Property, belongings and savings valuations can be undertaken by an estate agent, an auctioneer or even the executors themselves. It is worth remembering however, that expertise is usually required, in order to receive an accurate valuation. Executors may be held personally liable, if HMRC feels that a valuation is incorrect and launches an investigation.
For this reason, some knowledge of stock and share valuation is preferable. Don't try and guess a valuation. Instead, use an experienced advisor or company, who will review the Grant of Probate and original share certificate or statement before giving you a final and accurate valuation of the deceased's specific stocks or shares in any given instance.

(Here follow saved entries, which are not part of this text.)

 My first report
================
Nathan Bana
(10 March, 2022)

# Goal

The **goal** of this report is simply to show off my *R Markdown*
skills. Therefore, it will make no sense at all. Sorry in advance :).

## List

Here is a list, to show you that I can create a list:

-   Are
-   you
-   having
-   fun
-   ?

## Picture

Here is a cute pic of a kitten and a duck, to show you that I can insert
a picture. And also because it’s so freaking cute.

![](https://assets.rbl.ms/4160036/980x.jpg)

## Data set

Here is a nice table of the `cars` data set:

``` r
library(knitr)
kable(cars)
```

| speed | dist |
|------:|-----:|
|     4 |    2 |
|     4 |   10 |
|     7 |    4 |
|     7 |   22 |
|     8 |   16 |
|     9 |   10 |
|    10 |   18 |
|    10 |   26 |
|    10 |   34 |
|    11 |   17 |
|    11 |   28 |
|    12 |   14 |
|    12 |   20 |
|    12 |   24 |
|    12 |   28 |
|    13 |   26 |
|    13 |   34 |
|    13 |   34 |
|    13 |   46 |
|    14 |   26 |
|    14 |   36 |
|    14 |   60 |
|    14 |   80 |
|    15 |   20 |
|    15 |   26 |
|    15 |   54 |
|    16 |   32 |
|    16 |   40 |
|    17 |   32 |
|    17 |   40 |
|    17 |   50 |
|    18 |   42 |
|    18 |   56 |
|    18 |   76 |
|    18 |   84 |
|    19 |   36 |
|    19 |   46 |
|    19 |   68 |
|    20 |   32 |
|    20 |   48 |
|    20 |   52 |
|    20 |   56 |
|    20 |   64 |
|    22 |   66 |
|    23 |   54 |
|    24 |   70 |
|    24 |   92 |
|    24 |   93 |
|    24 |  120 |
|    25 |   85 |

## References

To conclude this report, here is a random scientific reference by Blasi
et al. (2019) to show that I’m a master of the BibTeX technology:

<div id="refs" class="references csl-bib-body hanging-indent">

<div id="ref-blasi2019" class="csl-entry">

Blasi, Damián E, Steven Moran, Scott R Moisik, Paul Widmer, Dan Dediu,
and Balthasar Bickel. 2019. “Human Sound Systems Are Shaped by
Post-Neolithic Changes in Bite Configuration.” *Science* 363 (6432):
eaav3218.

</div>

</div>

If you are looking for a reputable and experienced probate valuer who can do this for you, IWC Ltd will be more than happy to introduce you to a member of our network who can be relied upon to submit an accurate valuation.

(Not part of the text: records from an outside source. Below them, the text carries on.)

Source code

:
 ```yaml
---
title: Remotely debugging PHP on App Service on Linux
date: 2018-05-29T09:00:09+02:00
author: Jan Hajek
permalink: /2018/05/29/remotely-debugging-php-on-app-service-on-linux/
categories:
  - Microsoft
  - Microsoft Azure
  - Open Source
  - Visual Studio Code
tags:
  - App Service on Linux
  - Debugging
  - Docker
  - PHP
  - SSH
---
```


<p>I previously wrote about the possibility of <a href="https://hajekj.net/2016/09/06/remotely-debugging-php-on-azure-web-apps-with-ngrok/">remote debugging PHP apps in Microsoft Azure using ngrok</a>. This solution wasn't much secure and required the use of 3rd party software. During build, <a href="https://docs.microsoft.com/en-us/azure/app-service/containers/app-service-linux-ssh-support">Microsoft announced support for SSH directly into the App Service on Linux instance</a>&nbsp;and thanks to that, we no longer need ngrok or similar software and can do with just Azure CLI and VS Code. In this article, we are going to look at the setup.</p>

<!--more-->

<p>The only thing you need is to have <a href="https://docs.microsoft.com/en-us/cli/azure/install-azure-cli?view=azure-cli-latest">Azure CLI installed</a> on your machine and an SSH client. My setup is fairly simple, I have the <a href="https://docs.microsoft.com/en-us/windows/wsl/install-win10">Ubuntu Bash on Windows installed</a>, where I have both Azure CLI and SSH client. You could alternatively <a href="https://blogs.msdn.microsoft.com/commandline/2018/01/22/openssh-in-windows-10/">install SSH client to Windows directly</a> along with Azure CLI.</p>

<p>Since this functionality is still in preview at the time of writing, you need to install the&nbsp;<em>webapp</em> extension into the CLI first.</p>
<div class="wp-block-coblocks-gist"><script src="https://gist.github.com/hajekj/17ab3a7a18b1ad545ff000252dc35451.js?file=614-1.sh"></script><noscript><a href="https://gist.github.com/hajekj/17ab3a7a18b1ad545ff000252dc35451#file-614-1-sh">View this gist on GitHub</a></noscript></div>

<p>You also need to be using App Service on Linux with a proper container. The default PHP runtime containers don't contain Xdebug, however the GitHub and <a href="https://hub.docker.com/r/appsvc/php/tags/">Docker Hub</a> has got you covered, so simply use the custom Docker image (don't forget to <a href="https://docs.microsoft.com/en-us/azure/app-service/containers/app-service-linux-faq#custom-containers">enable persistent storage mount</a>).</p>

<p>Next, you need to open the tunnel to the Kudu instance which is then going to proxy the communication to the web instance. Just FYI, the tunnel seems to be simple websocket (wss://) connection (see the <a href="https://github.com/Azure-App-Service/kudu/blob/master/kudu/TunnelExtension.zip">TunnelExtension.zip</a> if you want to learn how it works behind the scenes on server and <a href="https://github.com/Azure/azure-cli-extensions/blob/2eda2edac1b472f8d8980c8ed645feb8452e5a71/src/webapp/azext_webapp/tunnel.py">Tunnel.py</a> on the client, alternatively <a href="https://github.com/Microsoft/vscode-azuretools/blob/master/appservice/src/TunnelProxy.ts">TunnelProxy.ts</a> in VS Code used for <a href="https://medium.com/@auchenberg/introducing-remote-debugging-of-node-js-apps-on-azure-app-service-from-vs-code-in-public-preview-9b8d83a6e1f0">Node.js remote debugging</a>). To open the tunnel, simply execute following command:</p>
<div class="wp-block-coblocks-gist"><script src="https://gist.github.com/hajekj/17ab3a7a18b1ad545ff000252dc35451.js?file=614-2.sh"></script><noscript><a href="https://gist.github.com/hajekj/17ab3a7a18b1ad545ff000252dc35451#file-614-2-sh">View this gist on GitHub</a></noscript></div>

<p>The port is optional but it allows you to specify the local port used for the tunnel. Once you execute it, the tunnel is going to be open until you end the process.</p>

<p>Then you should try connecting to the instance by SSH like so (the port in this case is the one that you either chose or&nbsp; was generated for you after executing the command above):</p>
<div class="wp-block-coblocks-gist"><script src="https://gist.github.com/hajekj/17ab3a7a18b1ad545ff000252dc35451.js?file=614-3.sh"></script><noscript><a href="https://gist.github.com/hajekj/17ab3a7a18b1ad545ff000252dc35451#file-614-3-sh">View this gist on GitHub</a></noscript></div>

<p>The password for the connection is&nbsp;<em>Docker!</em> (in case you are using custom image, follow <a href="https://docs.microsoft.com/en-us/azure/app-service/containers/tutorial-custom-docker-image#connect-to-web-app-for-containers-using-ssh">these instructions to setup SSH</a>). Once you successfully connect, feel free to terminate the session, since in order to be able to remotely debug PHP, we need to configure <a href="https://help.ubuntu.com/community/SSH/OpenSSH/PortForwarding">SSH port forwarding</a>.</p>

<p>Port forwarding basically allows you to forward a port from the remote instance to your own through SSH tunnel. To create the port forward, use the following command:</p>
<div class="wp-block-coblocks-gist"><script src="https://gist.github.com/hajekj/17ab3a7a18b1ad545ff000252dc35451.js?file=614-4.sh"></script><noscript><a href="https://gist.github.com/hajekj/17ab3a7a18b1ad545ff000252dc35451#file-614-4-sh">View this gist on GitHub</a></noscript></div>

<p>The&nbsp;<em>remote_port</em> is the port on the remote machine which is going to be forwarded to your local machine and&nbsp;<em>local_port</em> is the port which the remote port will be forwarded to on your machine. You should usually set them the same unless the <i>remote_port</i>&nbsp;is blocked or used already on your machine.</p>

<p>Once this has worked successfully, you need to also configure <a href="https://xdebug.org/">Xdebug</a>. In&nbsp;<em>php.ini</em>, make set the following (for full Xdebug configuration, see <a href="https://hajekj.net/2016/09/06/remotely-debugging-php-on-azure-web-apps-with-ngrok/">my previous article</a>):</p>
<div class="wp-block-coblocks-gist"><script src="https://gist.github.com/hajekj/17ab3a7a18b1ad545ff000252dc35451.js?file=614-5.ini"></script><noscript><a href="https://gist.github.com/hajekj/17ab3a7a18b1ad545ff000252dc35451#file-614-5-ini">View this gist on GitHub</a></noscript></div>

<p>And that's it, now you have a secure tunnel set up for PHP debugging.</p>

With the inheritance tax threshold frozen at £325,000 until at least 2015, more of us are likely to be caught in the HMRC net. It is important therefore, not only to minimise IHT liability but to avoid inheritance tax investigations.
The role of executor is not to be underestimated and it must be remembered that any mistakes could see you being held personally liable. Therefore, in order to ensure that probate is carried out correctly and without any undue delay, it is important that you see the advice of an experienced probate specialist if required.

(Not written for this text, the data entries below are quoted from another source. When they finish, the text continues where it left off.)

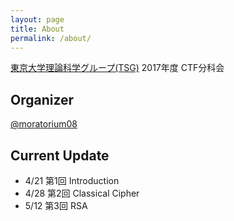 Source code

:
 ```yaml
---
layout: page
title: About
permalink: /about/
---
```


[東京大学理論科学グループ(TSG)](http://tsg.ne.jp/) 2017年度 CTF分科会

## Organizer

[@moratorium08](https://twitter.com/moratorium08)

## Current Update

+ 4/21 第1回 Introduction
+ 4/28 第2回 Classical Cipher
+ 5/12 第3回 RSA
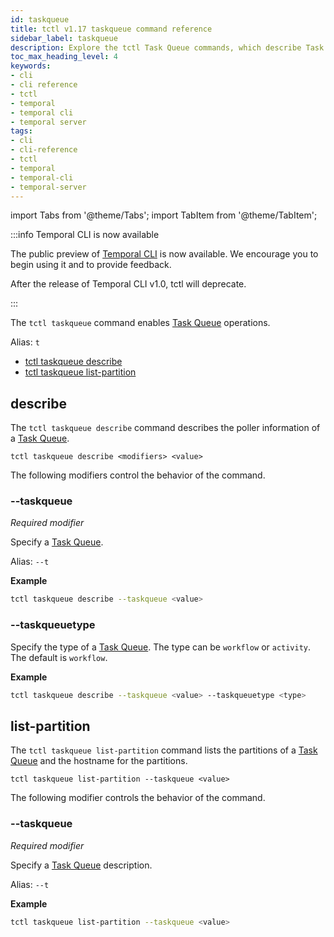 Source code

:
```yaml
---
id: taskqueue
title: tctl v1.17 taskqueue command reference
sidebar_label: taskqueue
description: Explore the tctl Task Queue commands, which describe Task Queues and list the partitions of a Task Queue in a Temporal Cluster.
toc_max_heading_level: 4
keywords:
- cli
- cli reference
- tctl
- temporal
- temporal cli
- temporal server
tags:
- cli
- cli-reference
- tctl
- temporal
- temporal-cli
- temporal-server
---
```


<!-- THIS FILE IS GENERATED. DO NOT EDIT THIS FILE DIRECTLY -->

import Tabs from '@theme/Tabs';
import TabItem from '@theme/TabItem';

:::info Temporal CLI is now available

The public preview of [Temporal CLI](/cli) is now available.
We encourage you to begin using it and to provide feedback.

After the release of Temporal CLI v1.0, tctl will deprecate.

:::

The `tctl taskqueue` command enables [Task Queue](/workers#task-queue) operations.

Alias: `t`

- [tctl taskqueue describe](#describe)
- [tctl taskqueue list-partition](#list-partition)

## describe

The `tctl taskqueue describe` command describes the poller information of a [Task Queue](/workers#task-queue).

`tctl taskqueue describe <modifiers> <value>`

The following modifiers control the behavior of the command.

### --taskqueue

_Required modifier_

Specify a [Task Queue](/workers#task-queue).

Alias: `--t`

**Example**

```bash
tctl taskqueue describe --taskqueue <value>
```

### --taskqueuetype

Specify the type of a [Task Queue](/workers#task-queue).
The type can be `workflow` or `activity`.
The default is `workflow`.

**Example**

```bash
tctl taskqueue describe --taskqueue <value> --taskqueuetype <type>
```

## list-partition

The `tctl taskqueue list-partition` command lists the partitions of a [Task Queue](/workers#task-queue) and the hostname for the partitions.

`tctl taskqueue list-partition --taskqueue <value>`

The following modifier controls the behavior of the command.

### --taskqueue

_Required modifier_

Specify a [Task Queue](/workers#task-queue) description.

Alias: `--t`

**Example**

```bash
tctl taskqueue list-partition --taskqueue <value>
```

One of the key tasks as an executor is to have the deceased’s property and assets valued as accurately as possible. This can of course become more difficult, depending on the complexity of the estate, as they may have offshore assets, savings bonds and property abroad.
By using the services of professional valuers for the various aspects of the estate, you will be ensuring that the probate valuations are as accurate as possible, and on paper, are least likely to attract the attention of the HMRC inheritance tax investigation team.
Remember that an inheritance tax investigation can add a substantial delay to the probate proceedings and could see you being held personally and financially liable for any significant errors made.